Lors d'une rencontre récente, bien que les tensions aient persisté entre les deux hommes, Copé a souligné qu'il existait tout de même des "points de convergence". Il a réaffirmé sa position sur France Inter, déclarant qu'il est essentiel que la droite et le centre-droit présentent un candidat unique. "Nous ne devons pas nous égarer et offrir une multitude de candidats qui risqueraient de nous affaiblir face à nos adversaires", a-t-il insisté.
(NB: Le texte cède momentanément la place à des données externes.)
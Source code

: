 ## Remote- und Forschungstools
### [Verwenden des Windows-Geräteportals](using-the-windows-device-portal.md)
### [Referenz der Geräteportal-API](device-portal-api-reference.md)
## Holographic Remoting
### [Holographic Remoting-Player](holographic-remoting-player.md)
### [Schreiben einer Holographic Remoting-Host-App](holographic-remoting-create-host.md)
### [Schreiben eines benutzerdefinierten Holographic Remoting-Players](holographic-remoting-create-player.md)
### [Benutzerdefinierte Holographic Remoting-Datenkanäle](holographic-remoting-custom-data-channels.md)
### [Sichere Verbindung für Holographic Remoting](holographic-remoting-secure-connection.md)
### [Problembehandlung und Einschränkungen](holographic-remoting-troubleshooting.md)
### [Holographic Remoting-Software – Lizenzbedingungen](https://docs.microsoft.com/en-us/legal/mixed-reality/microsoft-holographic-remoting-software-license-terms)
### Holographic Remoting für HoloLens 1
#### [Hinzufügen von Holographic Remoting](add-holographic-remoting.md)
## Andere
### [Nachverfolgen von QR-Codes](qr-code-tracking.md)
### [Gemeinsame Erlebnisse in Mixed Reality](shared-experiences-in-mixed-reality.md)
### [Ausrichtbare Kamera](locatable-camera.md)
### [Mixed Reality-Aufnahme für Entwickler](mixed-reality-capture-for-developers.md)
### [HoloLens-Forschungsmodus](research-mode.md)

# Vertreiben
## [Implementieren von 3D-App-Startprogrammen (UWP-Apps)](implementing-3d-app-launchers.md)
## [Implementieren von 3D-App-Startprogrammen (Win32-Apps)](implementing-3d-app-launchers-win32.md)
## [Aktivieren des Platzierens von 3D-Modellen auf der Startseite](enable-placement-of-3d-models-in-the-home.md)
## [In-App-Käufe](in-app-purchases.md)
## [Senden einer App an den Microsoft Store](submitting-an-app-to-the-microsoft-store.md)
Le maire a également évoqué l'importance de l'État de droit lors des échanges avec Retailleau. "C'est ce qui distingue un parti de gouvernement d'un parti extrémiste", a-t-il déclaré. En effet, Copé évoque des inquiétudes partagées parmi ses collègues sur le risque que la diversité des candidats nuise à leur image dans une période où le populisme gagne du terrain.
En parallèle, Laurent Wauquiez, président des députés à l'Assemblée, a également exprimé sa confiance en Édouard Philippe, affirmant qu'il pouvait "incarner l'ordre et le sérieux nécessaires". Copé a quant à lui tempéré ces éloges, notant qu'il n'est pas encore prêt à s'engager en faveur du candidat Horizons. "Je veux voir avant tout une cohérence dans le discours", a-t-il ajouté.
Enfin, même si Copé a encore du chemin à parcourir pour s'accorder pleinement avec Retailleau, il reste en observateur attentif des développements politiques. Sa mise en garde quant à la nécessité d'un candidat rassembleur et son appel à se pencher sérieusement sur l'avenir de la droite en France illustrent les enjeux décisifs qui se profilent à l'horizon.